Sex Ed: Parents Just Don't Understand
Survey shows that local parents overestimate their influence on teens' sex ed
Nearly half of parents of Austin teens say they are their children's primary source of information about sex. And a good number of parents say also that the topic of sex is a "regular part of family conversation." Unfortunately, according to teens, that ain't so – by a long shot. According to a new survey on teens and sex conducted by Austin LifeGuard – the abstinence-only education program provided by Austin LifeCare, a Christian, faith-based crisis pregnancy center – 47% of parents surveyed say they are the primary provider of information regarding sex, and 43% say they have these conversations regularly; meanwhile, however, just 24% of teens say they get most information from their parents, and just 7% say sex is a regular topic of conversation at home.

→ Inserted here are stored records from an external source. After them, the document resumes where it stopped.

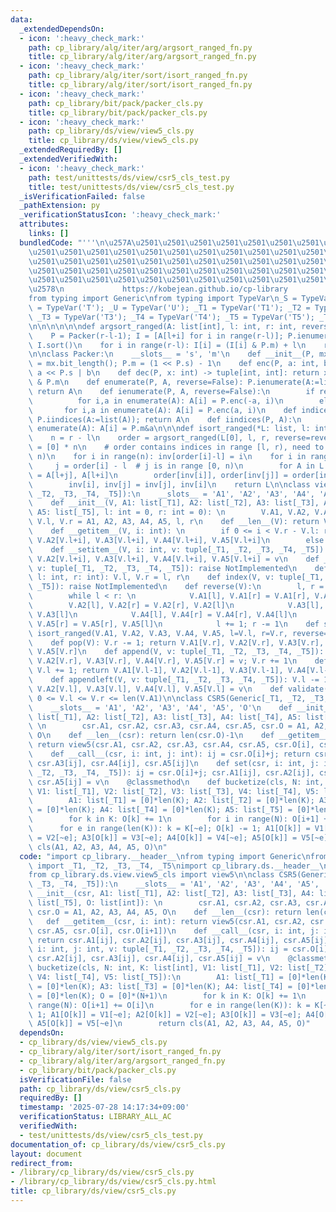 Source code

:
 ```yaml
---
data:
  _extendedDependsOn:
  - icon: ':heavy_check_mark:'
    path: cp_library/alg/iter/arg/argsort_ranged_fn.py
    title: cp_library/alg/iter/arg/argsort_ranged_fn.py
  - icon: ':heavy_check_mark:'
    path: cp_library/alg/iter/sort/isort_ranged_fn.py
    title: cp_library/alg/iter/sort/isort_ranged_fn.py
  - icon: ':heavy_check_mark:'
    path: cp_library/bit/pack/packer_cls.py
    title: cp_library/bit/pack/packer_cls.py
  - icon: ':heavy_check_mark:'
    path: cp_library/ds/view/view5_cls.py
    title: cp_library/ds/view/view5_cls.py
  _extendedRequiredBy: []
  _extendedVerifiedWith:
  - icon: ':heavy_check_mark:'
    path: test/unittests/ds/view/csr5_cls_test.py
    title: test/unittests/ds/view/csr5_cls_test.py
  _isVerificationFailed: false
  _pathExtension: py
  _verificationStatusIcon: ':heavy_check_mark:'
  attributes:
    links: []
  bundledCode: "'''\n\u257A\u2501\u2501\u2501\u2501\u2501\u2501\u2501\u2501\u2501\u2501\
    \u2501\u2501\u2501\u2501\u2501\u2501\u2501\u2501\u2501\u2501\u2501\u2501\u2501\
    \u2501\u2501\u2501\u2501\u2501\u2501\u2501\u2501\u2501\u2501\u2501\u2501\u2501\
    \u2501\u2501\u2501\u2501\u2501\u2501\u2501\u2501\u2501\u2501\u2501\u2501\u2501\
    \u2501\u2501\u2501\u2501\u2501\u2501\u2501\u2501\u2501\u2501\u2501\u2501\u2501\
    \u2578\n             https://kobejean.github.io/cp-library               \n'''\n\
    from typing import Generic\nfrom typing import TypeVar\n_S = TypeVar('S'); _T\
    \ = TypeVar('T'); _U = TypeVar('U'); _T1 = TypeVar('T1'); _T2 = TypeVar('T2');\
    \ _T3 = TypeVar('T3'); _T4 = TypeVar('T4'); _T5 = TypeVar('T5'); _T6 = TypeVar('T6')\n\
    \n\n\n\n\n\ndef argsort_ranged(A: list[int], l: int, r: int, reverse=False):\n\
    \    P = Packer(r-l-1); I = [A[l+i] for i in range(r-l)]; P.ienumerate(I, reverse);\
    \ I.sort()\n    for i in range(r-l): I[i] = (I[i] & P.m) + l\n    return I\n\n\
    \n\nclass Packer:\n    __slots__ = 's', 'm'\n    def __init__(P, mx: int): P.s\
    \ = mx.bit_length(); P.m = (1 << P.s) - 1\n    def enc(P, a: int, b: int): return\
    \ a << P.s | b\n    def dec(P, x: int) -> tuple[int, int]: return x >> P.s, x\
    \ & P.m\n    def enumerate(P, A, reverse=False): P.ienumerate(A:=list(A), reverse);\
    \ return A\n    def ienumerate(P, A, reverse=False):\n        if reverse:\n  \
    \          for i,a in enumerate(A): A[i] = P.enc(-a, i)\n        else:\n     \
    \       for i,a in enumerate(A): A[i] = P.enc(a, i)\n    def indices(P, A: list[int]):\
    \ P.iindices(A:=list(A)); return A\n    def iindices(P, A):\n        for i,a in\
    \ enumerate(A): A[i] = P.m&a\n\n\ndef isort_ranged(*L: list, l: int, r: int, reverse=False):\n\
    \    n = r - l\n    order = argsort_ranged(L[0], l, r, reverse=reverse)\n    inv\
    \ = [0] * n\n    # order contains indices in range [l, r), need to map to [0,\
    \ n)\n    for i in range(n): inv[order[i]-l] = i\n    for i in range(n):\n   \
    \     j = order[i] - l  # j is in range [0, n)\n        for A in L: A[l+i], A[l+j]\
    \ = A[l+j], A[l+i]\n        order[inv[i]], order[inv[j]] = order[inv[j]], order[inv[i]]\n\
    \        inv[i], inv[j] = inv[j], inv[i]\n    return L\n\nclass view5(Generic[_T1,\
    \ _T2, _T3, _T4, _T5]):\n    __slots__ = 'A1', 'A2', 'A3', 'A4', 'A5', 'l', 'r'\n\
    \    def __init__(V, A1: list[_T1], A2: list[_T2], A3: list[_T3], A4: list[_T4],\
    \ A5: list[_T5], l: int = 0, r: int = 0): \n        V.A1, V.A2, V.A3, V.A4, V.A5,\
    \ V.l, V.r = A1, A2, A3, A4, A5, l, r\n    def __len__(V): return V.r - V.l\n\
    \    def __getitem__(V, i: int): \n        if 0 <= i < V.r - V.l: return V.A1[V.l+i],\
    \ V.A2[V.l+i], V.A3[V.l+i], V.A4[V.l+i], V.A5[V.l+i]\n        else: raise IndexError\n\
    \    def __setitem__(V, i: int, v: tuple[_T1, _T2, _T3, _T4, _T5]): V.A1[V.l+i],\
    \ V.A2[V.l+i], V.A3[V.l+i], V.A4[V.l+i], V.A5[V.l+i] = v\n    def __contains__(V,\
    \ v: tuple[_T1, _T2, _T3, _T4, _T5]): raise NotImplemented\n    def set_range(V,\
    \ l: int, r: int): V.l, V.r = l, r\n    def index(V, v: tuple[_T1, _T2, _T3, _T4,\
    \ _T5]): raise NotImplemented\n    def reverse(V):\n        l, r = V.l, V.r-1\n\
    \        while l < r: \n            V.A1[l], V.A1[r] = V.A1[r], V.A1[l]\n    \
    \        V.A2[l], V.A2[r] = V.A2[r], V.A2[l]\n            V.A3[l], V.A3[r] = V.A3[r],\
    \ V.A3[l]\n            V.A4[l], V.A4[r] = V.A4[r], V.A4[l]\n            V.A5[l],\
    \ V.A5[r] = V.A5[r], V.A5[l]\n            l += 1; r -= 1\n    def sort(V, reverse=False):\
    \ isort_ranged(V.A1, V.A2, V.A3, V.A4, V.A5, l=V.l, r=V.r, reverse=reverse)\n\
    \    def pop(V): V.r -= 1; return V.A1[V.r], V.A2[V.r], V.A3[V.r], V.A4[V.r],\
    \ V.A5[V.r]\n    def append(V, v: tuple[_T1, _T2, _T3, _T4, _T5]): V.A1[V.r],\
    \ V.A2[V.r], V.A3[V.r], V.A4[V.r], V.A5[V.r] = v; V.r += 1\n    def popleft(V):\
    \ V.l += 1; return V.A1[V.l-1], V.A2[V.l-1], V.A3[V.l-1], V.A4[V.l-1], V.A5[V.l-1]\n\
    \    def appendleft(V, v: tuple[_T1, _T2, _T3, _T4, _T5]): V.l -= 1; V.A1[V.l],\
    \ V.A2[V.l], V.A3[V.l], V.A4[V.l], V.A5[V.l] = v\n    def validate(V): return\
    \ 0 <= V.l <= V.r <= len(V.A1)\n\nclass CSR5(Generic[_T1, _T2, _T3, _T4, _T5]):\n\
    \    __slots__ = 'A1', 'A2', 'A3', 'A4', 'A5', 'O'\n    def __init__(csr, A1:\
    \ list[_T1], A2: list[_T2], A3: list[_T3], A4: list[_T4], A5: list[_T5], O: list[int]):\
    \ \n        csr.A1, csr.A2, csr.A3, csr.A4, csr.A5, csr.O = A1, A2, A3, A4, A5,\
    \ O\n    def __len__(csr): return len(csr.O)-1\n    def __getitem__(csr, i: int):\
    \ return view5(csr.A1, csr.A2, csr.A3, csr.A4, csr.A5, csr.O[i], csr.O[i+1])\n\
    \    def __call__(csr, i: int, j: int): ij = csr.O[i]+j; return csr.A1[ij], csr.A2[ij],\
    \ csr.A3[ij], csr.A4[ij], csr.A5[ij]\n    def set(csr, i: int, j: int, v: tuple[_T1,\
    \ _T2, _T3, _T4, _T5]): ij = csr.O[i]+j; csr.A1[ij], csr.A2[ij], csr.A3[ij], csr.A4[ij],\
    \ csr.A5[ij] = v\n    @classmethod\n    def bucketize(cls, N: int, K: list[int],\
    \ V1: list[_T1], V2: list[_T2], V3: list[_T3], V4: list[_T4], V5: list[_T5]):\n\
    \        A1: list[_T1] = [0]*len(K); A2: list[_T2] = [0]*len(K); A3: list[_T3]\
    \ = [0]*len(K); A4: list[_T4] = [0]*len(K); A5: list[_T5] = [0]*len(K); O = [0]*(N+1)\n\
    \        for k in K: O[k] += 1\n        for i in range(N): O[i+1] += O[i]\n  \
    \      for e in range(len(K)): k = K[~e]; O[k] -= 1; A1[O[k]] = V1[~e]; A2[O[k]]\
    \ = V2[~e]; A3[O[k]] = V3[~e]; A4[O[k]] = V4[~e]; A5[O[k]] = V5[~e]\n        return\
    \ cls(A1, A2, A3, A4, A5, O)\n"
  code: "import cp_library.__header__\nfrom typing import Generic\nfrom cp_library.misc.typing\
    \ import _T1, _T2, _T3, _T4, _T5\nimport cp_library.ds.__header__\nimport cp_library.ds.view.__header__\n\
    from cp_library.ds.view.view5_cls import view5\n\nclass CSR5(Generic[_T1, _T2,\
    \ _T3, _T4, _T5]):\n    __slots__ = 'A1', 'A2', 'A3', 'A4', 'A5', 'O'\n    def\
    \ __init__(csr, A1: list[_T1], A2: list[_T2], A3: list[_T3], A4: list[_T4], A5:\
    \ list[_T5], O: list[int]): \n        csr.A1, csr.A2, csr.A3, csr.A4, csr.A5,\
    \ csr.O = A1, A2, A3, A4, A5, O\n    def __len__(csr): return len(csr.O)-1\n \
    \   def __getitem__(csr, i: int): return view5(csr.A1, csr.A2, csr.A3, csr.A4,\
    \ csr.A5, csr.O[i], csr.O[i+1])\n    def __call__(csr, i: int, j: int): ij = csr.O[i]+j;\
    \ return csr.A1[ij], csr.A2[ij], csr.A3[ij], csr.A4[ij], csr.A5[ij]\n    def set(csr,\
    \ i: int, j: int, v: tuple[_T1, _T2, _T3, _T4, _T5]): ij = csr.O[i]+j; csr.A1[ij],\
    \ csr.A2[ij], csr.A3[ij], csr.A4[ij], csr.A5[ij] = v\n    @classmethod\n    def\
    \ bucketize(cls, N: int, K: list[int], V1: list[_T1], V2: list[_T2], V3: list[_T3],\
    \ V4: list[_T4], V5: list[_T5]):\n        A1: list[_T1] = [0]*len(K); A2: list[_T2]\
    \ = [0]*len(K); A3: list[_T3] = [0]*len(K); A4: list[_T4] = [0]*len(K); A5: list[_T5]\
    \ = [0]*len(K); O = [0]*(N+1)\n        for k in K: O[k] += 1\n        for i in\
    \ range(N): O[i+1] += O[i]\n        for e in range(len(K)): k = K[~e]; O[k] -=\
    \ 1; A1[O[k]] = V1[~e]; A2[O[k]] = V2[~e]; A3[O[k]] = V3[~e]; A4[O[k]] = V4[~e];\
    \ A5[O[k]] = V5[~e]\n        return cls(A1, A2, A3, A4, A5, O)"
  dependsOn:
  - cp_library/ds/view/view5_cls.py
  - cp_library/alg/iter/sort/isort_ranged_fn.py
  - cp_library/alg/iter/arg/argsort_ranged_fn.py
  - cp_library/bit/pack/packer_cls.py
  isVerificationFile: false
  path: cp_library/ds/view/csr5_cls.py
  requiredBy: []
  timestamp: '2025-07-28 14:17:34+09:00'
  verificationStatus: LIBRARY_ALL_AC
  verifiedWith:
  - test/unittests/ds/view/csr5_cls_test.py
documentation_of: cp_library/ds/view/csr5_cls.py
layout: document
redirect_from:
- /library/cp_library/ds/view/csr5_cls.py
- /library/cp_library/ds/view/csr5_cls.py.html
title: cp_library/ds/view/csr5_cls.py
---
```

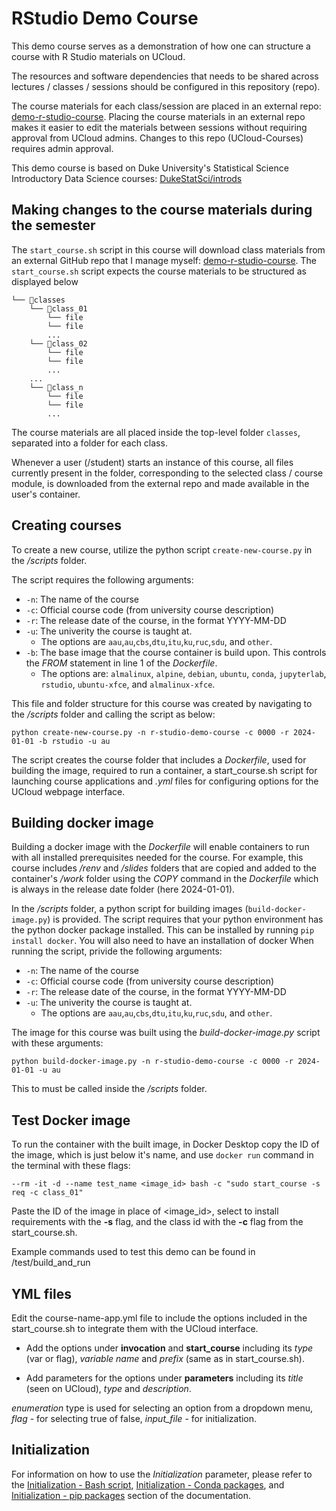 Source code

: # RStudio Demo Course

This demo course serves as a demonstration of how one can structure a course with R Studio materials on UCloud. 

The resources and software dependencies that needs to be shared across lectures / classes / sessions should be configured in this repository (repo).

The course materials for each class/session are placed in an external repo: [demo-r-studio-course](https://github.com/jeselginAU/demo-r-studio-course). Placing the course materials in an external repo makes it easier to edit the materials between sessions without requiring approval from UCloud admins. 
Changes to this repo (UCloud-Courses) requires admin approval.  

This demo course is based on Duke University's Statistical Science Introductory Data Science courses: [DukeStatSci/introds](https://github.com/DukeStatSci/introds)

## Making changes to the course materials during the semester
The `start_course.sh` script in this course will download class materials from an external GitHub repo that I manage myself: [demo-r-studio-course](https://github.com/jeselginAU/demo-r-studio-course).
The `start_course.sh` script expects the course materials to be structured as displayed below

```
└── 📁classes
    └── 📁class_01
        └── file
        └── file
        ...
    └── 📁class_02
        └── file
        └── file
        ...
    ...
    └── 📁class_n
        └── file
        └── file
        ...
```
The course materials are all placed inside the top-level folder `classes`, separated into a folder for each class. 

Whenever a user (/student) starts an instance of this course, all files currently present in the folder, corresponding to the selected class / course module, is downloaded from the external repo and made available in the user's container. 

## Creating courses

To create a new course, utilize the python script `create-new-course.py` in the */scripts* folder. 

The script requires the following arguments:
* `-n`: The name of the course 
* `-c`: Official course code (from university course description)
* `-r`: The release date of the course, in the format YYYY-MM-DD
* `-u`: The univerity the course is taught at. 
    * The options are  `aau`,`au`,`cbs`,`dtu`,`itu`,`ku`,`ruc`,`sdu`, and `other`. 
* `-b`: The base image that the course container is build upon. This controls the *FROM* statement in line 1 of the *Dockerfile*.
    * The options are: `almalinux`, `alpine`, `debian`, `ubuntu`, `conda`, `jupyterlab`, `rstudio`, `ubuntu-xfce`, and `almalinux-xfce`.

This file and folder structure for this course was created by navigating to the */scripts* folder and calling the script as below:

`python create-new-course.py -n r-studio-demo-course -c 0000 -r 2024-01-01 -b rstudio -u au`

The script creates the course folder that includes a *Dockerfile*, used for building the image, required to run a container, a start_course.sh script for launching course applications and *.yml* files for configuring options for the UCloud webpage interface.

## Building docker image

Building a docker image with the *Dockerfile* will enable containers to run with all installed prerequisites needed for the course. For example, this course includes */renv* and */slides* folders that are copied and added to the container's */work* folder using the *COPY* command in the *Dockerfile* which is always in the release date folder (here 2024-01-01).

In the */scripts* folder, a python script for building images (`build-docker-image.py`) is provided. The script requires that your python environment has the python docker package installed. This can be installed by running `pip install docker`. You will also need to have an installation of docker  When running the script, privide the following arguments:

* `-n`: The name of the course 
* `-c`: Official course code (from university course description)
* `-r`: The release date of the course, in the format YYYY-MM-DD
* `-u`: The univerity the course is taught at. 
    * The options are  `aau`,`au`,`cbs`,`dtu`,`itu`,`ku`,`ruc`,`sdu`, and `other`. 

The image for this course was built using the *build-docker-image.py* script with these arguments:

`python build-docker-image.py -n r-studio-demo-course -c 0000 -r 2024-01-01 -u au`

This to must be called inside the */scripts* folder.

## Test Docker image

To run the container with the built image, in Docker Desktop copy the ID of the image, which is just below it's name, and use `docker run` command in the terminal with these flags:

`--rm -it -d --name test_name <image_id> bash -c "sudo start_course -s req -c class_01"`

Paste the ID of the image in place of <image_id>, select to install requirements with the **-s** flag, and the class id with the **-c** flag from the start_course.sh.

Example commands used to test this demo can be found in /test/build_and_run

## YML files

Edit the course-name-app.yml file to include the options included in the start_course.sh to integrate them with the UCloud interface. 

- Add the options under **invocation** and **start_course** including its *type* (var or flag), *variable name* and *prefix* (same as in start_course.sh).

- Add parameters for the options under **parameters** including its *title* (seen on UCloud), *type* and *description*.

*enumeration* type is used for selecting an option from a dropdown menu, *flag* - for selecting true of false, *input_file* - for initialization.

## Initialization

For information on how to use the *Initialization* parameter, please refer to the [Initialization - Bash script](../../hands-on/init-sh.md), [Initialization - Conda packages](../../hands-on/init-conda.md), and [Initialization - pip packages](../../hands-on/init-pip.md) section of the documentation.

Austin LifeGuard has been providing abstinence-based sex ed since 1989 and until this year was on the Austin ISD list of "approved speakers" for district sex education classes – that meant, according to district officials, that while the program was not on the "approved district curriculum," individual teachers were free to bring LifeGuard in as a guest speaker. LifeGuard Program Director Amanda Brown said the group will use its findings – based on surveying 223 teens and 142 parents representing 13 Austin high schools – to beef up its sex ed curriculum.
Indeed, a little beefing-up might be in order: A review of the LifeGuard curriculum earlier this year revealed some misinformation in what the group was teaching in Austin schools, including that condoms have "no proven effectiveness" in reducing the risk of human papillomavirus infection and that "mutual masturbation and 'outercourse'" can result in pregnancy. The LifeGuard curriculum also teaches that there are "differences between [sexual] arousal in males and females" – a concept the program illustrates with the reminder that "men are like microwaves and women are like crock pots," according to professor David Wiley, one of two Texas State University health educators who wrote a comprehensive report on Texas sex ed that was released earlier this year by the Texas Freedom Network. (A little beefing-up of the curriculum is also likely in order since federal funding for ab-only sex education has been replaced with funding for "comprehensive" sex ed programing – which has a lot of ab-only providers rebranding themselves as "abstinence-based," though few actually are, argues Wiley.)
Among the LifeGuard survey's other findings: A majority of parents and teens agree that abstinence isn't "really about being religious" (65% and 58% respectively) and that abstinence is the "safest measure" to avoid "health risks associated with sex" (83% and 65%).